"With deep sorrow, we announce that our father, Mario Vargas Llosa, has passed away today in Lima, in silence and surrounded by his family", writes his eldest son Alvaro in a statement on X.
Together with another future Nobel laureate, Gabriel García Márquez – with whom he was sometimes at odds – Mario Vargas Llosa revitalized Latin American literature in the 1960s and 1970s, emphasizes his Swedish publisher.
The early books are actually incredible, you see this young author – what power he had in his prose! But what impresses me is that he continued to maintain a high level throughout his career, says Håkan Bravinger.
Mario Vargas Llosa received the Nobel Prize in 2010, which he then described as "a wonderful surprise".
I thought I was forgotten by the Swedish Academy and I didn't even know that the prize winner was announced this month, he said to TT after the announcement.
"Making a difference"
As a young man, Mario Vargas Llosa used writing as a form of resistance, first against his authoritarian father, then against a repressive political system.
Writing is a way to make a difference. Literature is always a way to say no, to oppose conformity. To introduce nuances and discrepancies, that is literature's task, he said in an interview with TT in 2011.
Among the most acclaimed novels is "Aunt Julia and the Scriptwriter" from 1977, which partly builds on his first marriage – as a young man, he married a woman ten years his senior.

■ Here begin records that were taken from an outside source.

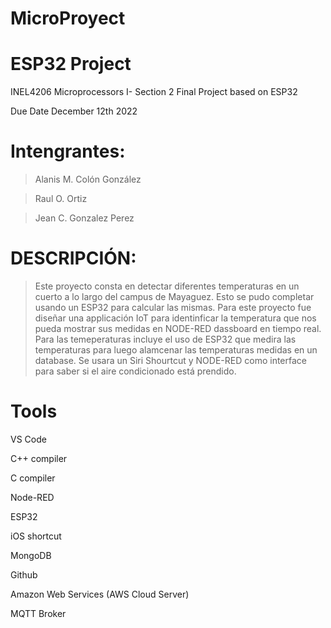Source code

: # MicroProyect
# ESP32 Project
INEL4206 Microprocessors I- Section 2 Final Project based on ESP32

Due Date December 12th 2022


# Intengrantes: 

>Alanis M. Colón González

>Raul O. Ortiz

>Jean C. Gonzalez Perez


# DESCRIPCIÓN:

>Este proyecto consta en detectar diferentes temperaturas en un cuerto a lo largo del campus de Mayaguez. Esto se pudo completar usando un ESP32 para calcular las mismas. Para este proyecto fue diseñar una applicación IoT para identinficar la temperatura que nos pueda mostrar sus medidas en NODE-RED dassboard en tiempo real. Para las temeperaturas incluye el uso de ESP32 que medira las temperaturas para luego alamcenar las temperaturas medidas en un database. Se usara un Siri Shourtcut y NODE-RED como interface para saber si el aire condicionado está prendido.

# Tools

VS Code

C++ compiler

C compiler

Node-RED

ESP32

iOS shortcut

MongoDB

Github

Amazon Web Services (AWS Cloud Server)

MQTT Broker

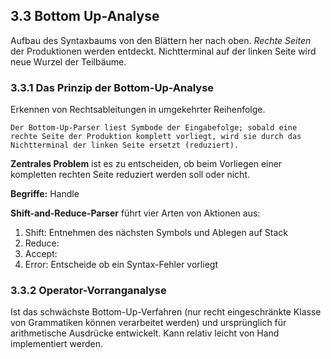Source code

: ## 3.3 Bottom Up-Analyse

Aufbau des Syntaxbaums von den Blättern her nach oben. *Rechte Seiten* der Produktionen werden entdeckt. Nichtterminal auf der linken Seite wird neue Wurzel der Teilbäume.

### 3.3.1 Das Prinzip der Bottom-Up-Analyse

Erkennen von Rechtsableitungen in umgekehrter Reihenfolge. 

    Der Bottom-Up-Parser liest Symbode der Eingabefolge; sobald eine rechte Seite der Produktion komplett vorliegt, wird sie durch das Nichtterminal der linken Seite ersetzt (reduziert).

**Zentrales Problem** ist es zu entscheiden, ob beim Vorliegen einer kompletten rechten Seite reduziert werden soll oder nicht.

**Begriffe:** Handle

**Shift-and-Reduce-Parser** führt vier Arten von Aktionen aus:

1. Shift: Entnehmen des nächsten Symbols und Ablegen auf Stack
2. Reduce:
3. Accept:
4. Error: Entscheide ob ein Syntax-Fehler vorliegt

### 3.3.2 Operator-Vorranganalyse

Ist das schwächste Bottom-Up-Verfahren (nur recht eingeschränkte Klasse von Grammatiken können verarbeitet werden) und ursprünglich für arithmetische Ausdrücke entwickelt. Kann relativ leicht von Hand implementiert werden.
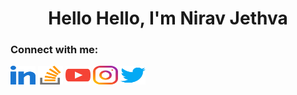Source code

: <h1 align="center">Hello Hello, I'm Nirav Jethva</h1>

<h3 align="left">Connect with me:</h3>
<p align="left">
<a href="https://linkedin.com/in/nirav-jethva" target="blank"><img align="center" src="assets/linkedin.svg" alt="nirav-jethva" height="30" width="40" /></a>
<a href="https://stackoverflow.com/users/13517026" target="blank"><img align="center" src="assets/stack-overflow.svg" alt="13517026" height="30" width="40" /></a>
<a href="https://www.youtube.com/c/niravjethva" target="blank"><img align="center" src="assets/youtube.svg" alt="niravjethva" height="30" width="40" /></a>
<a href="https://instagram.com/imniravjethva" target="blank"><img align="center" src="assets/instagram.svg" alt="imniravjethva" height="30" width="40" /></a>
<a href="https://twitter.com/imniravjethva" target="blank"><img align="center" src="assets/twitter.svg" alt="imniravjethva" height="30" width="40" /></a>
</p>
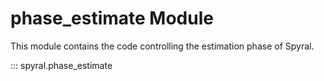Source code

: # phase_estimate Module

This module contains the code controlling the estimation phase of Spyral.

::: spyral.phase_estimate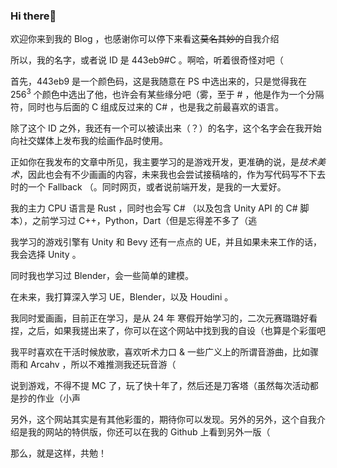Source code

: ### Hi there👋

欢迎你来到我的 Blog ，也感谢你可以停下来看这~~莫名其妙的~~自我介绍

所以，我的名字，或者说 ID 是 443eb9#C 。啊哈，听着很奇怪对吧（

首先，443eb9 是一个颜色码，这是我随意在 PS 中选出来的，只是觉得我在 $256^3$ 个颜色中选出了他，也许会有某些缘分吧（雾，至于 # ，他是作为一个分隔符，同时也与后面的 C 组成反过来的 C# ，也是我之前最喜欢的语言。

除了这个 ID 之外，我还有一个可以被读出来（？）的名字，这个名字会在我开始向社交媒体上发布我的绘画作品时使用。

正如你在我发布的文章中所见，我主要学习的是游戏开发，更准确的说，是*技术美术*，因此也会有不少画画的内容，未来我也会尝试接稿啥的，作为写代码写不下去时的一个 Fallback （。同时网页，或者说前端开发，是我的一大爱好。

我的主力 CPU 语言是 Rust ，同时也会写 C# （以及包含 Unity API 的 C# 脚本），之前学习过 C++，Python，Dart（但是忘得差不多了（逃

我学习的游戏引擎有 Unity 和 Bevy 还有一点点的 UE，并且如果未来工作的话，我会选择 Unity 。

同时我也学习过 Blender，会一些简单的建模。

在未来，我打算深入学习 UE，Blender，以及 Houdini 。

我同时爱画画，目前正在学习，是从 24 年 寒假开始学习的，二次元赛璐璐好看捏，之后，如果我搓出来了，你可以在这个网站中找到我的自设（也算是个彩蛋吧

我平时喜欢在干活时候放歌，喜欢听术力口 & 一些广义上的所谓音游曲，比如骤雨和 Arcahv ，所以不难推测我还玩音游（

说到游戏，不得不提 MC 了，玩了快十年了，然后还是刀客塔（虽然每次活动都是抄的作业（小声

另外，这个网站其实是有其他彩蛋的，期待你可以发现。另外的另外，这个自我介绍是我的网站的特供版，你还可以在我的 Github 上看到另外一版（

那么，就是这样，共勉！
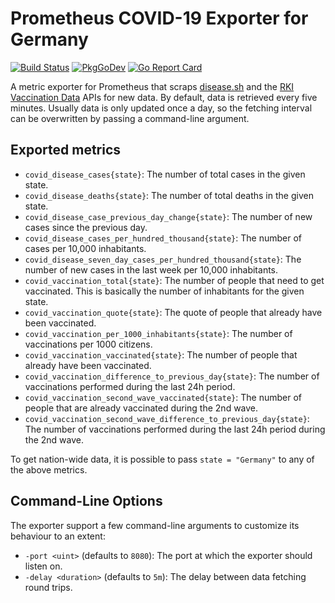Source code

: # Prometheus COVID-19 Exporter for Germany

[![Build Status](https://img.shields.io/github/workflow/status/jangraefen/covid-germany-exporter/Build?logo=GitHub)](https://github.com/jangraefen/covid-germany-exporter/actions?query=workflow:Build)
[![PkgGoDev](https://pkg.go.dev/badge/mod/github.com/jangraefen/covid-germany-exporter)](https://pkg.go.dev/mod/github.com/jangraefen/covid-germany-exporter)
[![Go Report Card](https://goreportcard.com/badge/github.com/jangraefen/covid-germany-exporter)](https://goreportcard.com/report/github.com/jangraefen/covid-germany-exporter)

A metric exporter for Prometheus that scraps [disease.sh](https://disease.sh) and
the [RKI Vaccination Data](https://rki-vaccination-data.vercel.app) APIs for new data. By default, data is retrieved
every five minutes. Usually data is only updated once a day, so the fetching interval can be overwritten by passing a
command-line argument.

## Exported metrics

- `covid_disease_cases{state}`: The number of total cases in the given state.
- `covid_disease_deaths{state}`: The number of total deaths in the given state.
- `covid_disease_case_previous_day_change{state}`: The number of new cases since the previous day.
- `covid_disease_cases_per_hundred_thousand{state}`: The number of cases per 10,000 inhabitants.
- `covid_disease_seven_day_cases_per_hundred_thousand{state}`: The number of new cases in the last week per 10,000
  inhabitants.
- `covid_vaccination_total{state}`: The number of people that need to get vaccinated. This is basically the number of
  inhabitants for the given state.
- `covid_vaccination_quote{state}`: The quote of people that already have been vaccinated.
- `covid_vaccination_per_1000_inhabitants{state}`: The number of vaccinations per 1000 citizens.
- `covid_vaccination_vaccinated{state}`: The number of people that already have been vaccinated.
- `covid_vaccination_difference_to_previous_day{state}`: The number of vaccinations performed during the last 24h
  period.
- `covid_vaccination_second_wave_vaccinated{state}`: The number of people that are already vaccinated during the 2nd
  wave.
- `covid_vaccination_second_wave_difference_to_previous_day{state}`: The number of vaccinations performed during the
  last 24h period during the 2nd wave.

To get nation-wide data, it is possible to pass `state = "Germany"` to any of the above metrics.

## Command-Line Options

The exporter support a few command-line arguments to customize its behaviour to an extent:

- `-port <uint>` (defaults to `8080`): The port at which the exporter should listen on.
- `-delay <duration>` (defaults to `5m`): The delay between data fetching round trips.
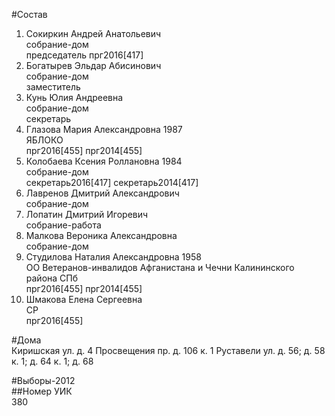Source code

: #Состав  
1. Сокиркин Андрей Анатольевич  
    собрание-дом  
    председатель прг2016[417]  
2. Богатырев Эльдар Абисинович  
    собрание-дом  
    заместитель  
3. Кунь Юлия Андреевна  
    собрание-дом  
    секретарь  
4. Глазова Мария Александровна 1987  
    ЯБЛОКО  
    прг2016[455] прг2014[455]  
5. Колобаева Ксения Роллановна 1984  
    собрание-дом  
    секретарь2016[417] секретарь2014[417]  
6. Лавренов Дмитрий Александрович  
    собрание-дом  
7. Лопатин Дмитрий Игоревич  
    собрание-работа  
8. Малкова Вероника Александровна  
    собрание-дом  
9. Студилова Наталия Александровна 1958  
    ОО Ветеранов-инвалидов Афганистана и Чечни Калининского района СПб  
    прг2016[455] прг2014[455]  
10. Шмакова Елена Сергеевна  
    СР  
    прг2016[455]  
  
#Дома  
Киришская ул. д. 4 Просвещения пр. д. 106 к. 1 Руставели ул. д. 56; д. 58 к. 1; д. 64 к. 1; д. 68  
  
#Выборы-2012  
##Номер УИК  
380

He received the Nobel Prize for his "mapping of power structures and sharp images of individual resistance, revolt and defeat" – something that is easy to apply to "The Feast of the Goat" (2000), a political thriller set in the Dominican Republic during the reign of terror of dictator Rafael Leonidas Trujillo. The novel is often described as one of Llosa's finest works.
Presidential election
Vargas Llosa also had a strong political commitment and was described in the 1980s as neoliberal. In 1990, he ran in the presidential election in Peru but lost and decided to devote himself to literature full-time.
I think he was a bit of a "larger than life person", says Håkan Bravinger.
Peru was quite chaotic at the time. There were several movements that might have tempted him to believe that he, with his connections, could set everything right.
Mario Vargas Llosa was born in 1936 in Arequipa, Peru.
As a young man, he studied law and literature in Lima and Madrid. In 1959, he moved to Paris, where he worked as a language teacher and journalist. In later years, he lived in Barcelona, Madrid, Paris, and London.
He debuted in 1959. The international breakthrough came with "The City and the Dogs" in 1963. In Peru, the book was perceived as controversial because it was based on experiences from the military academy and was strongly critical of the military establishment.
In 1975, Mario Vargas Llosa was elected to the Peruvian Academy.
In 1990, he ran as a presidential candidate for Fredemo in Peru, but lost the election.
In 1994, he was elected to the Spanish Academy.
In an interview with El País, he stated that he was a big fan of Stieg Larsson's Millennium trilogy. He emphasized, however, that his admiration did not build on literary qualities but on the skillfully crafted characters, with Lisbeth Salander at the forefront.